Suspect LeT, but can’t rule out Pak hand in IAF base terror: J&K DGP

This is because another IED attack had been planned by the Lashkar at a crowded place in Jammu that same evening, the police chief told reporters.

Written by Arun Sharma , Krishn Kaushik | Jammu, New Delhi |
Updated: July 3, 2021 9:27:13 am
Suspect LeT, but can’t rule out Pak hand in IAF base terror: J&K DGPJ&K DGP Dilbag Singh. (File)

There is a “strong” suspicion that the Lashkar-e-Taiba was behind Sunday morning’s drone terror attack on the Indian Air Force Station in Jammu, but the “involvement” of Pakistani agencies cannot be ruled out, Director General of Jammu and Kashmir Police Dilbagh Singh said on Friday.

This is because another IED attack had been planned by the Lashkar at a crowded place in Jammu that same evening, the police chief told reporters.

“We have a strong suspicion that the LeT is involved in this case,” Singh said. “Since the LeT outfit is run from Pakistan, in a way Pakistan’s involvement cannot be ruled out,” he said.

However, “to what extent Pakistani agencies were involved, is a question that would be answered only when the investigations proceed further,’’ he added.

The DGP said that “an IED was sent by LeT in a similar fashion from Pakistan, and it was to be planted at some crowded place so that there were the largest possible casualties in that attack”.

But “luckily, we had the information and we were able to intercept and capture that fellow (the alleged Lashkar operative) who gave certain leads, and on the basis of that we recovered the IED and the terror attack was averted,” he said.

The DGP spoke to reporters after the attestation-cum-passing-out parade of the 27th Basic Recruitment Training Course (BRTC) in Kathua district on Friday.

Singh said there have been more than a dozen incidents in which the LeT was involved in the dropping of weapons and IEDs using drones — therefore, “we have a strong suspicion that LeT is involved in this case”.

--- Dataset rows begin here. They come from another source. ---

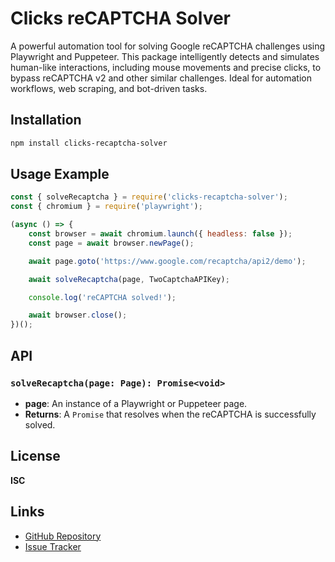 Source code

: # Clicks reCAPTCHA Solver

A powerful automation tool for solving Google reCAPTCHA challenges using Playwright and Puppeteer. This package intelligently detects and simulates human-like interactions, including mouse movements and precise clicks, to bypass reCAPTCHA v2 and other similar challenges. Ideal for automation workflows, web scraping, and bot-driven tasks.

## Installation

```sh
npm install clicks-recaptcha-solver
```

## Usage Example

```javascript
const { solveRecaptcha } = require('clicks-recaptcha-solver');
const { chromium } = require('playwright');

(async () => {
    const browser = await chromium.launch({ headless: false });
    const page = await browser.newPage();

    await page.goto('https://www.google.com/recaptcha/api2/demo');

    await solveRecaptcha(page, TwoCaptchaAPIKey);

    console.log('reCAPTCHA solved!');

    await browser.close();
})();
```

## API

### `solveRecaptcha(page: Page): Promise<void>`

-   **page**: An instance of a Playwright or Puppeteer page.
-   **Returns**: A `Promise` that resolves when the reCAPTCHA is successfully solved.

## License

**ISC**

## Links

-   [GitHub Repository](https://github.com/SevenBuilder/clicks-recaptcha-solver)
-   [Issue Tracker](https://github.com/SevenBuilder/clicks-recaptcha-solver/issues)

Asked where the drone in the IAF base attack came from, Singh said it was “very possible” that it had flown into India from across the border.

“The earlier drones too had covered a distance of 10 to 14-15 km… The aerial distance of the airport is not more than that, and the structured route which the drone is suspected to have taken is also within the range of 15 km (from the border),” he said.

Singh pointed to “initial indications and questioning of the people we have caught”, and the fact that “we already have [had] incidents of drone droppings [of weapons] in this area” — in Akhnoor, Arnia, and Samba.

So, “it is very possible that it (the drone that attacked the IAF station) has come from across (the border), but other angles would also be not ruled out,” he said.

The use of drones by terrorists posed a “very serious threat”, the DGP said. “We have to relook at the security of vital places and vital persons…,” he said.

Speaking at an online conference on Friday, both Chief of Defence Staff General Bipin Rawat and Chief of Air Staff Air Chief Marshal RKS Bhadauria said the country is working to build capability in drone and counter-drone systems.

“We have mechanisms as to how we should counter drones,” Gen Rawat said at an event organised by the think tank Global Counter Terrorism Council. “Wherever we have got counter drone systems, we have deployed.”

However, “These (drones) are gradually coming in larger numbers and we need a very large number of counter-drone systems if we have to defend our nation’s strategic assets. We are gradually building those capabilities and building the number we require,” Gen Rawat said.

The Chief of Defence Staff warned that it was not “necessary that the next attack will involve only drones”. “We need to be prepared for the future. Therefore, grey zone warfare or hybrid warfare can involve anything. You have to be prepared for all these,” he said.

“You have to send a strong message that anything of this nature, whether in grey zone or hybrid in nature, if it damages our assets and affects our national security, we should reserve the right to respond at a place and time of our choosing and in a manner in which we respond…”

Speaking at the same conference, Air Chief Marshal Bhadauria described the incident at the Jammu airbase as “essentially a terrorist act which attempted to target our assets there”.

“The attempts failed, of course; our assets were not damaged,” he said. The “agencies concerned” have launched a very detailed investigation, the Air Chief said.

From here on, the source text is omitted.